Examining the Cocktail Toolbox


MAR96: Examining the Cocktail Toolbox

Rod, an engineer with Boeing aircraft, can be contacted at [email protected].


Half a century ago, General Motors and others began convincing railroads to use diesel instead of steam locomotives. Maintaining steam locomotives, they claimed, required a tremendous amount of labor, shop facilities, and supplies, not to mention having valuable capital assets off-line during the maintenance process. Steam fan that I am, it pains me to admit they were right--diesels were an improvement, at least when it came to running a transportation business.

In particular, one marketing tactic diesel manufacturers used was to put a demonstrator diesel locomotive on the tracks. In one case (or so the story goes), the demonstrator wore out its wheels in just three months.
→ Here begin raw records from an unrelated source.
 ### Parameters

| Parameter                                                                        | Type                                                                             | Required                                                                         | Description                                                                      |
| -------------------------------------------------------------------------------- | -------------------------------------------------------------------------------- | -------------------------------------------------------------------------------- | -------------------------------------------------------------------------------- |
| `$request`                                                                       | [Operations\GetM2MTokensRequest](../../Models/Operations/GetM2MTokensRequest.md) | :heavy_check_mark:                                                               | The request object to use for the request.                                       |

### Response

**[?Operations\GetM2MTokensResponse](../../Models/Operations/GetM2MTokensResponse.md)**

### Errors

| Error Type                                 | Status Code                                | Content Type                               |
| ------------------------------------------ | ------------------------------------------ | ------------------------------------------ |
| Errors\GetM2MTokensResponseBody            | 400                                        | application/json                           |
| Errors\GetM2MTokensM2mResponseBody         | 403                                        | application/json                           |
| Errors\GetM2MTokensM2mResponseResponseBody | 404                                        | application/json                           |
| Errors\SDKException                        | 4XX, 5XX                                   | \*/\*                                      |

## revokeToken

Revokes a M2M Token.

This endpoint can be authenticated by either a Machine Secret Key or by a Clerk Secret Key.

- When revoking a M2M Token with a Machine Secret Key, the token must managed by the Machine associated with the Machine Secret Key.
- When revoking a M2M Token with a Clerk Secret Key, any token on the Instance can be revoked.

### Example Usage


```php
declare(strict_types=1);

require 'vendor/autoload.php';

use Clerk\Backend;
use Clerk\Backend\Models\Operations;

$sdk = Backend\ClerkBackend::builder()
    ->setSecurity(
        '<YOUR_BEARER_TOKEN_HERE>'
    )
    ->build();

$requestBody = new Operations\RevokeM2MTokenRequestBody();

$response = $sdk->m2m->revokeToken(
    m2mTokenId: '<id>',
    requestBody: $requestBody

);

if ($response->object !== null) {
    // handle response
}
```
Skeptics immediately jumped on this unprecedented wear rate as a reason to reject the newfangled machine. Closer investigation revealed that the locomotive ran 87,000 miles in those three months, which was about the normal life of a set of wheels. However, steam locomotives could never approach that mileage in such a relatively short time. In short, while steam engines were sitting in the yards being oiled, greased, and ash-cleaned, diesels were on the tracks wearing off their wheels.

Using the Cocktail tool package for translator development makes me feel like that demo diesel in that the work leaves me worn out. But when I look back at what I have produced in a short time, I realize that a large amount of relatively routine work has been done for me, allowing me to concentrate on the real algorithmic meat of the task. The result is high mileage, which more than compensates for the rapid wear.

What is Cocktail?

Cocktail is a collection of tools for producing compilers, translators, and similar tools. It was originally developed at the German National Research Center's subsidiary at Karlsruhe. Cocktail contains implementations for six special-purpose languages that generate most of the parts of a translator.
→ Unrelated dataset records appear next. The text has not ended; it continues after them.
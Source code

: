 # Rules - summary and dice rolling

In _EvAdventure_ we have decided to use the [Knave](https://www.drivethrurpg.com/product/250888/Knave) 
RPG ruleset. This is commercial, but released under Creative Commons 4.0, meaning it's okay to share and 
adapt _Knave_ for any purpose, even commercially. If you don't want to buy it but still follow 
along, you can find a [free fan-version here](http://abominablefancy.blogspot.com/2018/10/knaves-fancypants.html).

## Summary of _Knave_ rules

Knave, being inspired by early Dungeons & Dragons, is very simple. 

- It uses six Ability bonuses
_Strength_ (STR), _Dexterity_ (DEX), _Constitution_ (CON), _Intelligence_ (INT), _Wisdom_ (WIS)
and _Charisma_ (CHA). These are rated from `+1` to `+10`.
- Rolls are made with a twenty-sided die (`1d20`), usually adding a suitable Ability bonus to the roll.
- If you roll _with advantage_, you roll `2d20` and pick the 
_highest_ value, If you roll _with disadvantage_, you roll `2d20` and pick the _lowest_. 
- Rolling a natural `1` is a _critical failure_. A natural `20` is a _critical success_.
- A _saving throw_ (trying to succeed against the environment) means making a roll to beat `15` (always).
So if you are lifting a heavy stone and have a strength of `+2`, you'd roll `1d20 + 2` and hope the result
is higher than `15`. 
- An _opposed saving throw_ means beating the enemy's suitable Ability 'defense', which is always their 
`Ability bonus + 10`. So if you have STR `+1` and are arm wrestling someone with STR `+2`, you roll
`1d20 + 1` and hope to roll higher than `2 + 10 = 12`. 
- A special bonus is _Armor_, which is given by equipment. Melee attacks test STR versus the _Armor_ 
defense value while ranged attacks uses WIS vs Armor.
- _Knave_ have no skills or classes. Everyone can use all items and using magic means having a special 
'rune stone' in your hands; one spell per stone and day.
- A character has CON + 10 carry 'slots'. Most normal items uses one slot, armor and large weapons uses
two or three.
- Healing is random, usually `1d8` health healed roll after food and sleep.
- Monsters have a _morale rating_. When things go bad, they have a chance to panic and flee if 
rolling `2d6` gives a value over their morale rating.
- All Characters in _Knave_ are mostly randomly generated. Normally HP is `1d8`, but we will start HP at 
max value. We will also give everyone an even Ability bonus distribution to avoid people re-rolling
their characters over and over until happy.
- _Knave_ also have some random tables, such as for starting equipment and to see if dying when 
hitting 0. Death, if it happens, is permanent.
Cocktail is available for both MS-DOS and UNIX. To run the binaries under DOS, you'll need an 80386/486, at least 2 MB of memory, and the go32 DOS extender from DJ Delorie. To compile the sources, you'll need the gcc GNU C compiler (Delorie's GCC port to DOS), the GNU make (gmake), and the ar and ranlib archive-handling tools. For more information, see text box on page 82. A commercial implementation (including support) is available from Josef Grosch ([email protected]), whose company provides support for the free version, along with translator-development services.
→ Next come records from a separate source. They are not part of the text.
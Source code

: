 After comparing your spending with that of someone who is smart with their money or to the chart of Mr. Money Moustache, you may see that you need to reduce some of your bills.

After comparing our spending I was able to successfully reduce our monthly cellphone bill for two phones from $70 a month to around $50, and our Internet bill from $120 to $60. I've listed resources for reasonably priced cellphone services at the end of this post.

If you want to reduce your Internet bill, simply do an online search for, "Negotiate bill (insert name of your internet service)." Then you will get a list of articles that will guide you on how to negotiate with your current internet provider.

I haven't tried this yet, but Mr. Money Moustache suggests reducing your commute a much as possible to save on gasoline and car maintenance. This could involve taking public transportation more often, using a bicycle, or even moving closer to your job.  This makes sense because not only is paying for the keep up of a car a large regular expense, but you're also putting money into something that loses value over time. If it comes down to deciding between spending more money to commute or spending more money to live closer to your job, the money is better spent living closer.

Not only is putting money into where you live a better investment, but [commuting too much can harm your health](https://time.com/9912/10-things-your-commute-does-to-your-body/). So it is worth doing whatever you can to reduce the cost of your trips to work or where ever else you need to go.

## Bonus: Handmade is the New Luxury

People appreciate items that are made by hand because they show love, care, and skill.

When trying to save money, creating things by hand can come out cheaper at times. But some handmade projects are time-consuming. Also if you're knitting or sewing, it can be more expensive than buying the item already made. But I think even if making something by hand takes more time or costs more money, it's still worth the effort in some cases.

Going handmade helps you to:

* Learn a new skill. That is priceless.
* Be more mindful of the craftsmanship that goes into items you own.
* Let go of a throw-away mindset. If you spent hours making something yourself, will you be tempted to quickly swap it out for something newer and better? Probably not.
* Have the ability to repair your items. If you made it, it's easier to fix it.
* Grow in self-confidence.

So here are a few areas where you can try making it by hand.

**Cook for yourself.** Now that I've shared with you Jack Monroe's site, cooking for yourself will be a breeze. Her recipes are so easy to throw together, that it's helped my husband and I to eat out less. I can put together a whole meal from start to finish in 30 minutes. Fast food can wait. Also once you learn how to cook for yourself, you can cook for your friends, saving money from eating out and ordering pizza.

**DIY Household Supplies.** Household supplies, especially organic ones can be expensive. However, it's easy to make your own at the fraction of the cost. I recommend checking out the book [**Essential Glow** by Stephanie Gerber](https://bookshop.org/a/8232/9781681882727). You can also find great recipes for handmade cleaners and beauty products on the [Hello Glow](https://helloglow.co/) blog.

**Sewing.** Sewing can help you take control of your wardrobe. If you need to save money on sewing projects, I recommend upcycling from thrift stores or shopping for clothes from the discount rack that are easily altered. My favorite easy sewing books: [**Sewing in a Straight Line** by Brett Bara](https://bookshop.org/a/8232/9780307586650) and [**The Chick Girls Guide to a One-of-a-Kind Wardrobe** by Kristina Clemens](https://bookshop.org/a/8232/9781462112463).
Two of the languages included with Cocktail, rex and lalr, are approximate functional equivalents of the ubiquitous lex and yacc. They generate lexical scanners and LALR parsers, respectively. However, they generate much faster code than lex and yacc and have valuable additional features. Also, they integrate smoothly with the other languages.

Another language, ell, is actually nearly identical to lalr. However, its generator produces top-down parsers instead of bottom-up parsers. This somewhat limits the grammars it can parse, but it also yields faster parsers and makes some kinds of semantic processing easier.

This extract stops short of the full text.